A propósito, Juliana Henrich julga importante abordar a polêmica sobre as antenas, embora elas não tenham sido objeto do estudo por exigir uma medição totalmente diferente. “As antenas preocupam porque aparentemente concentram radiação e são instaladas perto das casas, sem consulta aos moradores. Na verdade, sua potência é dissipada na distância até as residências, sendo muito menor do que a de um aparelho celular colocado ao ouvido, junto da cabeça. Já o telefone, que levamos sempre junto ao corpo, emite radiação mesmo quando está em modo de espera”, pondera.
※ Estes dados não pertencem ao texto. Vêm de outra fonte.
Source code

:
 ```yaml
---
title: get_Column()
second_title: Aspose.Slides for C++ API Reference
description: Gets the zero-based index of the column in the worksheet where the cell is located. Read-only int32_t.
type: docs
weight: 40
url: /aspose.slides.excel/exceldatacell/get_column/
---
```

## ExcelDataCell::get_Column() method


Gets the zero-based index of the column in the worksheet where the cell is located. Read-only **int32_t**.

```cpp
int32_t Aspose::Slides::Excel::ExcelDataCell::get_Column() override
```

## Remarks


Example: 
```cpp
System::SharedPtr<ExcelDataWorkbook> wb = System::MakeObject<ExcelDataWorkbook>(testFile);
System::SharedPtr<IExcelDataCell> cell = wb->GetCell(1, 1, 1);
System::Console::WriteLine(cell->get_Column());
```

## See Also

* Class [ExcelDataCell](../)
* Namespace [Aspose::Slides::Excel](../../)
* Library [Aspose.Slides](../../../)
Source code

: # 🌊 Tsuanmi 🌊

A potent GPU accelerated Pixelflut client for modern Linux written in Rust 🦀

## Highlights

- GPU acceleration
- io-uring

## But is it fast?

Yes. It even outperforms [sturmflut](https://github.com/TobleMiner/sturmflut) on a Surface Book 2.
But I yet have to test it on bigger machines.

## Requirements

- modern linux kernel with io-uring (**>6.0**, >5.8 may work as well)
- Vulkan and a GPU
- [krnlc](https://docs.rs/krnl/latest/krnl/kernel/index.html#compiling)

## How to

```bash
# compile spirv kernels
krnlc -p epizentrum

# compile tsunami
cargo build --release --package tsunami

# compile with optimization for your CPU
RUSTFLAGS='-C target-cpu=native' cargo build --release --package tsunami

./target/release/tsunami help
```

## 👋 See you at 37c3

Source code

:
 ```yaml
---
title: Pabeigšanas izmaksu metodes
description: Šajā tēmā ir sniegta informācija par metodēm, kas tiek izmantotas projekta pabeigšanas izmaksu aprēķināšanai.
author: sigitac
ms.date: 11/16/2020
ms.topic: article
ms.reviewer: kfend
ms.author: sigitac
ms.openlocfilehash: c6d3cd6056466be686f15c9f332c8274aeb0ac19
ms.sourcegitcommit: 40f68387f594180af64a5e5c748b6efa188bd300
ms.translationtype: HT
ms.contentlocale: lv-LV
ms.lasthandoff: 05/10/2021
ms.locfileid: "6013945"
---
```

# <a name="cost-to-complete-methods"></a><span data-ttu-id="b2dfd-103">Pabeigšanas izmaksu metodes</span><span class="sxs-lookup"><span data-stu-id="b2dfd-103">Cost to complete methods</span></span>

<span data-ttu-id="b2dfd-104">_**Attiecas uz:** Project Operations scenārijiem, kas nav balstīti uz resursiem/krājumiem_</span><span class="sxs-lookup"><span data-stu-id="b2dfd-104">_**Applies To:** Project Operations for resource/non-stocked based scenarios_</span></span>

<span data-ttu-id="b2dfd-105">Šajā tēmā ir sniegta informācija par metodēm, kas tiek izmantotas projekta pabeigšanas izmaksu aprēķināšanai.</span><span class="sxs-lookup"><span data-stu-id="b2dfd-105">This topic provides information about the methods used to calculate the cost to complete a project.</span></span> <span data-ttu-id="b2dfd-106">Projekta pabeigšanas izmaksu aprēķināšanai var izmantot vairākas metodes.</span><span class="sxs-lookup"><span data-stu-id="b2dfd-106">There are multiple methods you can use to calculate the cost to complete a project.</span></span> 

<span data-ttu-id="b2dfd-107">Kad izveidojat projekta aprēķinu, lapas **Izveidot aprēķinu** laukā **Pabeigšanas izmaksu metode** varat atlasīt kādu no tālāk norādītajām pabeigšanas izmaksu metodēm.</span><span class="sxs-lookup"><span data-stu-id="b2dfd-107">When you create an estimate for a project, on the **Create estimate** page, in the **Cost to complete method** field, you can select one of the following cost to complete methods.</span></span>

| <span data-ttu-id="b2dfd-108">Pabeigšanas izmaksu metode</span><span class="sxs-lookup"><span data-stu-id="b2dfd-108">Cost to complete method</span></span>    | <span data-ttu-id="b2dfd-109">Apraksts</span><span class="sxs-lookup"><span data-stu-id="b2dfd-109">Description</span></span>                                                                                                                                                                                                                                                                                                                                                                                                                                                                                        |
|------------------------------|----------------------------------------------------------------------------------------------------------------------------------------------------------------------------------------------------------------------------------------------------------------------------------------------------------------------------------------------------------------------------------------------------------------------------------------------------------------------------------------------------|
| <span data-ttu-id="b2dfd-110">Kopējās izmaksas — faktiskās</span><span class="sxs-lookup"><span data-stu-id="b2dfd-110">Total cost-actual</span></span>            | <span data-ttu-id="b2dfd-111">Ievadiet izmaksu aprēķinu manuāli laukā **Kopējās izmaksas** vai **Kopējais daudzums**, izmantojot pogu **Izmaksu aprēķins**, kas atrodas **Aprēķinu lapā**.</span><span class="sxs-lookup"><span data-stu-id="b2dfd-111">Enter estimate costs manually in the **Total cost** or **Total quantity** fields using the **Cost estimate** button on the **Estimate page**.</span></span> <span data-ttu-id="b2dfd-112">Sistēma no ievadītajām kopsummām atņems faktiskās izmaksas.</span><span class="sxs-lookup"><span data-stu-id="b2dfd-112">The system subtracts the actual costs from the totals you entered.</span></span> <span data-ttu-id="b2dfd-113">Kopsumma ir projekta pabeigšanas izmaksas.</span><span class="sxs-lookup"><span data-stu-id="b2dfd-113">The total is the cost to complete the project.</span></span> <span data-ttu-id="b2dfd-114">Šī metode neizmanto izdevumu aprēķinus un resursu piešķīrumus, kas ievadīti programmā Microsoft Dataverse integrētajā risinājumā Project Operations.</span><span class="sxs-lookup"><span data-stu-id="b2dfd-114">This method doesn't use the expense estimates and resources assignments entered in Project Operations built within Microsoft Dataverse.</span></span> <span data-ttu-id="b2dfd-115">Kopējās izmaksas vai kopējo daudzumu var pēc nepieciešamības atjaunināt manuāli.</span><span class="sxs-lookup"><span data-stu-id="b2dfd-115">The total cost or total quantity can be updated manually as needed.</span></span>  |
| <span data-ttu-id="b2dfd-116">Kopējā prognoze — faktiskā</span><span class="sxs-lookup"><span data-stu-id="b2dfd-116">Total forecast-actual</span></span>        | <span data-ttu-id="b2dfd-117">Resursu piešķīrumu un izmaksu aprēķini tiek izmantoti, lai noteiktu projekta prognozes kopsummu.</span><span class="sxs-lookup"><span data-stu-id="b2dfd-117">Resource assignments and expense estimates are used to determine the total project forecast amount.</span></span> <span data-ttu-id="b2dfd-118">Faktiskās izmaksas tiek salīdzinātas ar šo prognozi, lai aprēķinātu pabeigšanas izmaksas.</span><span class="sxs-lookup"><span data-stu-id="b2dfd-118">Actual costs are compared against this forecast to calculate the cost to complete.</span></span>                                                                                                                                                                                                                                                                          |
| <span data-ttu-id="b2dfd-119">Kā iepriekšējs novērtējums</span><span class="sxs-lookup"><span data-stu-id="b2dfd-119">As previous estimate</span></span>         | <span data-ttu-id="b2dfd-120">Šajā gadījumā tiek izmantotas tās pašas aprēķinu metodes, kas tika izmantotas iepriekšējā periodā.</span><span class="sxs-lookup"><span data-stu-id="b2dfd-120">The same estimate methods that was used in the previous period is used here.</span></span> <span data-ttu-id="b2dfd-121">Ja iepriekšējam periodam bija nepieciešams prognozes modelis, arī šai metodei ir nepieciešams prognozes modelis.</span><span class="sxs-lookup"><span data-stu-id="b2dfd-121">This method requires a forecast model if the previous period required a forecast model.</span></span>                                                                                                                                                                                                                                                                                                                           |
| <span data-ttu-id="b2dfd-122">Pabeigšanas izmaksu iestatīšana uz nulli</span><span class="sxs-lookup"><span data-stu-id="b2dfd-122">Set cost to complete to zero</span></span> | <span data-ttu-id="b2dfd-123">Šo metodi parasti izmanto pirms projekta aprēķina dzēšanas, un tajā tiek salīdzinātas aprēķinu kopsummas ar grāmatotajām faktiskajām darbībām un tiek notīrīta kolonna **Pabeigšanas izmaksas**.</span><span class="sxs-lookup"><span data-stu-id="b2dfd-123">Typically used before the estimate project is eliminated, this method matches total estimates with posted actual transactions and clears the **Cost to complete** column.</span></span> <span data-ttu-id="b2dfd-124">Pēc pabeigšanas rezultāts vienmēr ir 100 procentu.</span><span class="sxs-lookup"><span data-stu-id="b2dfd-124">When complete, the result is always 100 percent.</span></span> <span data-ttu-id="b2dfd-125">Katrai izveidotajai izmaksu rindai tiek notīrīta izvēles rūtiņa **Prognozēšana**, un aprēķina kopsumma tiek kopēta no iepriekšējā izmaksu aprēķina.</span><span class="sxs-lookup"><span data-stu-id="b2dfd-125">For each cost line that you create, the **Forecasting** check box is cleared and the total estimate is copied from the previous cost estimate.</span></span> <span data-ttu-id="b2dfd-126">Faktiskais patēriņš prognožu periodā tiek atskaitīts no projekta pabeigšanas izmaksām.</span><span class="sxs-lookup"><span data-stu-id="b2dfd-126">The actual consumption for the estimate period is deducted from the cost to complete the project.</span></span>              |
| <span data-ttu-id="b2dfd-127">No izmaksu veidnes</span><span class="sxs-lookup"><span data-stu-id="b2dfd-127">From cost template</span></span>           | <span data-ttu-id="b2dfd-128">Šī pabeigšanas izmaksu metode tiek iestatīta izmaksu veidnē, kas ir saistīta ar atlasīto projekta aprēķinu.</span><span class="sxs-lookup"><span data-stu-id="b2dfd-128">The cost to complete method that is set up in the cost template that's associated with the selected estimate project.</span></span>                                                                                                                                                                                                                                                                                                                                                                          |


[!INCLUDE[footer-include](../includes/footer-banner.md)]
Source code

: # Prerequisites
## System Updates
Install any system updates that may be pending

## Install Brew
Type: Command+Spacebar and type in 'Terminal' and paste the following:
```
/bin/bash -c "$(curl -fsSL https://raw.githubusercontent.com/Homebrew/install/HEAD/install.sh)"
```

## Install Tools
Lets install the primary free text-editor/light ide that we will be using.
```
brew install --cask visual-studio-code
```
Na leitura dos artigos indexados ao Medline, Juliana Heinrich encontrou temas inusitados, como de pesquisadores interessados nos efeitos da radiação na produção de espermatozóides, devido ao hábito dos homens em levar o celular preso à cinta, na região pélvica. As mulheres, no caso, estariam mais protegidas porque carregam o aparelho perdido dentro da bolsa. “Os grandes focos de pesquisa, porém, são as leucemias (cânceres que partem da medula óssea) e alguns tumores cerebrais e de cabeça e pescoço. O fato é que não encontramos nenhum trabalho conclusivo”, esclarece a geneticista. O estudo do Caism com o CPqD, por sua vez, já resultou em uma monografia e vem sendo apresentado em congressos no Brasil e no exterior, com dois artigos às vésperas de publicação. Outros estudos ainda serão realizados no mesmo convênio.
Assistência “O Laboratório de Citogenética e Cultivo Celular não se dedica apenas à pesquisa, mas também a análises clínicas. Por isso, os equipamentos de ponta adquiridos para este estudo, que permanecerão no Caism, estão sendo utilizados para diagnósticos complexos em pacientes atendidas pelo SUS”, comemora a doutora. Sendo um hospital de referência, o Caism atende a pacientes da oncologia, medicina fetal e ginecologia endócrina, e um dos trabalhos clínicos de rotina é a detecção de doenças genéticas relacionadas com malformações fetais. “Os equipamentos são usados para o diagnóstico fetal realizado a partir do líquido amniótico e sangue do cordão umbilical”, acrescenta.
Uma sala do laboratório guarda o microscópio de fluorescência acoplado a um interferômetro e um computador com um sistema de captura e análise de imagens. Além do SKY, o sistema é composto por outros três softwares: de Banda G (cariotipagem convencional), FISH (hibridação in situ por fluorescência) e CGH (hibridação genômica comparativa). “Com o novo sistema fechamos diagnósticos que ficariam sem finalização em técnicas convencionais. Utilizando uma ou várias técnicas ao mesmo tempo, é possível analisar com maior assertividade as aberrações numéricas e estruturais dos cromossomos humanos”, explica Juliana Heinrich.
Como exemplos, a pesquisadora do Caism informa que a técnica de CGH, em outro estudo, possibilitou identificar regiões específicas do genoma que podem aumentar a resistência ao tratamento quimioterápico em pacientes com câncer de ovário. Pela mesma técnica, constatou-se que fetos portadores de gastrosquise, um defeito de fechamento da parede abdominal, possuem padrões genômicos normais, ou seja: que o aparecimento da doença não parece estar ligado a ganhos ou perdas de certas regiões nos cromossomos, diferentemente do que acontece na onfalocele, patologia muito próxima. Tal informação pode ajudar no diagnóstico diferencial das duas patologias.